Афранио Портела, воочию представив себе страшную картину разгрома вверенных ему войск, понял, что теперь, когда битва при Малом Трианоне вступила во вторую фазу и военное счастье улыбнулось неприятелю, нужно двинуть в бой все силы, все — от обоснованных обвинений до совращений и обольщений. Насчет дочери Морейры Фигейредо прав: он, Портела, уже сам… э-э… видел ее. Впрочем, можно будет отыскать девиц более ловких, опытных и свободных, чем генеральская дочь, которая сейчас, кстати, влюблена по уши…
— Боже мой, Афранио, откуда тебе известны такие подробности? — поразилась дона Розаринья.
— Агентурные сведения, моя дорогая. Я должен быть в полном курсе всего, что происходит с нашим кандидатом и его близкими. Ты и представить себе не можешь, что мне известно!..

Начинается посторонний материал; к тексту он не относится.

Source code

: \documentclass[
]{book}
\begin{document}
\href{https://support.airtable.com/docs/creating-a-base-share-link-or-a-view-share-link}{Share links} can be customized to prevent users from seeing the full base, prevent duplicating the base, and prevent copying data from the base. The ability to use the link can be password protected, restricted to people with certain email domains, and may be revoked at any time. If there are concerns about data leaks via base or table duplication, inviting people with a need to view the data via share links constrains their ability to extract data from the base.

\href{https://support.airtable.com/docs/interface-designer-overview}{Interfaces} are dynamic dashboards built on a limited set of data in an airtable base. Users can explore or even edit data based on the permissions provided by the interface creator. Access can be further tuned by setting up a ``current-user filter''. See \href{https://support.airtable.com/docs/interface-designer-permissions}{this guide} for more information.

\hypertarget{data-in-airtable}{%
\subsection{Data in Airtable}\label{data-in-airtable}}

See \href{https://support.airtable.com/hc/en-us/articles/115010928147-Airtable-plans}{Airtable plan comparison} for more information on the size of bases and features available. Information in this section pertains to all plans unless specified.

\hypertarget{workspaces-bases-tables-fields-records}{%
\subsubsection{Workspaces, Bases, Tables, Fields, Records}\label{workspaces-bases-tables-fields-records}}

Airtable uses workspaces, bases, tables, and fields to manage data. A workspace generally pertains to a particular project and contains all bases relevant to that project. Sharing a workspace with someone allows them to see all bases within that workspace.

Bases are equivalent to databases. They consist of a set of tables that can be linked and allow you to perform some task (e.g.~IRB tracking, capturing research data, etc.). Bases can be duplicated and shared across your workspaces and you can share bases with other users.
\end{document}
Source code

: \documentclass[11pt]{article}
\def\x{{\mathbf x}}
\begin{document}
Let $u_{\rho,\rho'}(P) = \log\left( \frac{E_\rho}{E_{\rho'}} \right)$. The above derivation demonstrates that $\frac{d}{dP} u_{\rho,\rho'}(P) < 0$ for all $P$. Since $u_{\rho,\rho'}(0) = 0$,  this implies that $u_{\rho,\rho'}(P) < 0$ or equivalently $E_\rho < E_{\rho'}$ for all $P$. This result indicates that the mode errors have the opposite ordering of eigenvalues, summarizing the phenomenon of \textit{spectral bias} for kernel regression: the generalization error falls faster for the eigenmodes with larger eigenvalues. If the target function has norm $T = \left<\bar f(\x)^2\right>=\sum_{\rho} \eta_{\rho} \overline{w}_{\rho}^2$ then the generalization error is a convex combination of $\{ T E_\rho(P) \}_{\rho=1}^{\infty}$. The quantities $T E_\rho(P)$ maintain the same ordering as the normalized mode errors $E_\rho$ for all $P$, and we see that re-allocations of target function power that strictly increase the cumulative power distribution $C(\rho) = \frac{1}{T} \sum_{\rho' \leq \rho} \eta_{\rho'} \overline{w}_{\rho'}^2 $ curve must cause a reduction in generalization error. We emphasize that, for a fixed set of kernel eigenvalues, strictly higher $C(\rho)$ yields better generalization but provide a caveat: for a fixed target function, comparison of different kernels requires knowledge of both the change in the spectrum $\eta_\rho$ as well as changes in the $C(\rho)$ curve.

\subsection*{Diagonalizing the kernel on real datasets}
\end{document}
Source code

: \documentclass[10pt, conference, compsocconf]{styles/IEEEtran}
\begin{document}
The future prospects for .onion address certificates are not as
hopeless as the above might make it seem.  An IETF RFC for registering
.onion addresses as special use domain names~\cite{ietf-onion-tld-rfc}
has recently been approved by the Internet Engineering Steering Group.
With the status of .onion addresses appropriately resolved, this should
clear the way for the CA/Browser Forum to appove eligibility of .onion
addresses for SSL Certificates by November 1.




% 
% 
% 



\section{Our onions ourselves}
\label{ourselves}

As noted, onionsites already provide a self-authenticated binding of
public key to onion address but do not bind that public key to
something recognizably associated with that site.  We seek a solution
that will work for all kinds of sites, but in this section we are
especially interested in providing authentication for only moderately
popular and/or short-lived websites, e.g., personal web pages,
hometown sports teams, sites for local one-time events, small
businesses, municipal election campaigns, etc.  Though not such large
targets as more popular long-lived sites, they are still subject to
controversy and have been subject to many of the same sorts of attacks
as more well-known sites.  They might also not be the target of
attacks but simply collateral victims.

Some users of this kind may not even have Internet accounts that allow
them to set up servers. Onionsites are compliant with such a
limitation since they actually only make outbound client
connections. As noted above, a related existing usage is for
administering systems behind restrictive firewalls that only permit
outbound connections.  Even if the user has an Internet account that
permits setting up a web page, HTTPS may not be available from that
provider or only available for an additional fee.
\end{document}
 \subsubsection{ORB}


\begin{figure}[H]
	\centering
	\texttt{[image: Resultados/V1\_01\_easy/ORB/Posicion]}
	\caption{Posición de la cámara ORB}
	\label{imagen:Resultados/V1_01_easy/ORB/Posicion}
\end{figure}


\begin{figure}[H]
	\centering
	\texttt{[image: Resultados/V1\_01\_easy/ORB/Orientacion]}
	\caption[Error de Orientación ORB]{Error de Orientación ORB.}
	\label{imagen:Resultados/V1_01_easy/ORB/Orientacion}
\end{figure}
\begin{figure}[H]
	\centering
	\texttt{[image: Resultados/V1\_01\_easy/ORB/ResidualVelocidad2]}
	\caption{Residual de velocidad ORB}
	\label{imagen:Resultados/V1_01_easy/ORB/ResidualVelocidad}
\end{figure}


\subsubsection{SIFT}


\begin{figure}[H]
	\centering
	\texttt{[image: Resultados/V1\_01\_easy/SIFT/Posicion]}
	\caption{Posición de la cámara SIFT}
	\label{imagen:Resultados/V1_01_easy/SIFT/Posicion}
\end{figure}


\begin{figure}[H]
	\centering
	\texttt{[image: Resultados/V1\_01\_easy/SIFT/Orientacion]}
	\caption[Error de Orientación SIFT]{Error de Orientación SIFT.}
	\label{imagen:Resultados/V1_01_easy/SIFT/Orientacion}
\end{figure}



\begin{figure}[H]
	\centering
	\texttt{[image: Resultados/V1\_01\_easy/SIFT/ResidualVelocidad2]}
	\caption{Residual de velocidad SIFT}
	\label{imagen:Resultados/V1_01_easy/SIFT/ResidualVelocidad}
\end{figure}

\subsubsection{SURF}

Да, теперь пришло время забыть про стыд и про честь, потому что нет большего бесчестья и бесстыдства, чем сидеть на заседаниях Бразильской Академии рядом с нацистом — соучастником, если не организатором всех преступлений режима: это полковник Перейра устраивал костры из запрещенных книг, это он приглашал специалистов из гестапо, чтобы они поучили бразильских полицейских пытать политических заключенных. Полковника нужно провалить, чего бы это ни стоило! Нужно доказать, что в Бразилии есть еще честные люди, что Академия останется независимой и благородной. Шутки в сторону; на карту поставлены свобода и жизнь.
Эвандро Нунес собрался в Ресифе читать лекции на юридическом факультете и желал знать, что же это за прискорбные происшествия в Пернамбуко, о которых рассказывал Андраде кардинал.
— Я слышал краем уха, что там пересажали много народу, запретили какой-то спектакль, но подробностей не знаю и не могу сказать, имеет ли полковник Перейра отношение к этим событиям. Эвандро удостоверится in loco[16]и все нам расскажет.
Заседание военного совета происходило до обеда. Невозможно высказывать мнения и принимать решения после ватапа, каруру, мокеки и эфо[17]. Штаб сопротивления набросился на еду, как целое семейство удавов.